Most efforts to simply continue with past strategies for topline growth are doomed to fail in the face of brutal trading conditions, concentrated distribution channels and frugal, sophisticated shoppers. Investment cases internally will struggle to meet both internal hurdle rates and prospective revenues from the emerging markets because they cannot offer the same growth trajectory and prospective incremental returns.

To succeed companies will need a shift in mindset.

This needs to be a shift that exploits the new reality and deploys this insight in rethinking go-to market approaches, business models and operating structures.  

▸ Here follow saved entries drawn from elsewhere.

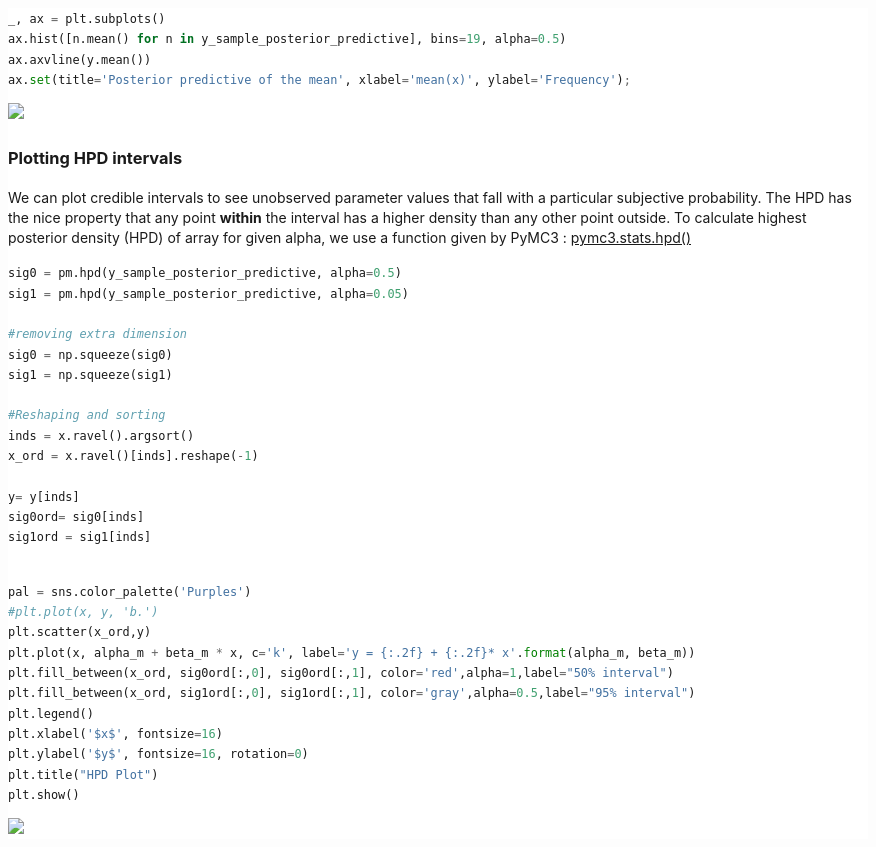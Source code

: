 
```python
_, ax = plt.subplots()
ax.hist([n.mean() for n in y_sample_posterior_predictive], bins=19, alpha=0.5)
ax.axvline(y.mean())
ax.set(title='Posterior predictive of the mean', xlabel='mean(x)', ylabel='Frequency');
```


<img src="/images/p4/output_31_0.png">



### Plotting HPD intervals

We can plot credible intervals to see unobserved parameter values that fall with a particular subjective probability. The HPD has the nice property that any point **within** the interval has a higher density than any other point outside. To calculate highest posterior density (HPD) of array for given alpha, we use a function given by PyMC3 :  [pymc3.stats.hpd()](https://docs.pymc.io/api/stats.html)


```python
sig0 = pm.hpd(y_sample_posterior_predictive, alpha=0.5)
sig1 = pm.hpd(y_sample_posterior_predictive, alpha=0.05)

#removing extra dimension
sig0 = np.squeeze(sig0)
sig1 = np.squeeze(sig1)

#Reshaping and sorting
inds = x.ravel().argsort()    
x_ord = x.ravel()[inds].reshape(-1)

y= y[inds]
sig0ord= sig0[inds]
sig1ord = sig1[inds]
```


```python

pal = sns.color_palette('Purples')
#plt.plot(x, y, 'b.')
plt.scatter(x_ord,y)
plt.plot(x, alpha_m + beta_m * x, c='k', label='y = {:.2f} + {:.2f}* x'.format(alpha_m, beta_m))
plt.fill_between(x_ord, sig0ord[:,0], sig0ord[:,1], color='red',alpha=1,label="50% interval")
plt.fill_between(x_ord, sig1ord[:,0], sig1ord[:,1], color='gray',alpha=0.5,label="95% interval")
plt.legend()
plt.xlabel('$x$', fontsize=16)
plt.ylabel('$y$', fontsize=16, rotation=0)
plt.title("HPD Plot")
plt.show()
```


<img src="/images/p4/output_34_0.png">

The streamlined businesses that take this on board will be adept at tackling a wider range of shoppers, penetrating new channels, pressing category adjacencies, tightening pricing skills, and avoiding waste in every function (including marketing and sales spend).  Such a step change will require new managerial skills in established markets. Those that lead here will have assimilated the new reality and reflect the reduced importance of the old established markets in the corporate mix and the wave of new ideas coming from the emerging economies.

The winners, as there are always winners, will succeed in the face of a growing war of attrition in established markets, where the near term demands adequate financial returns and the long term a game to eliminate weaker participants.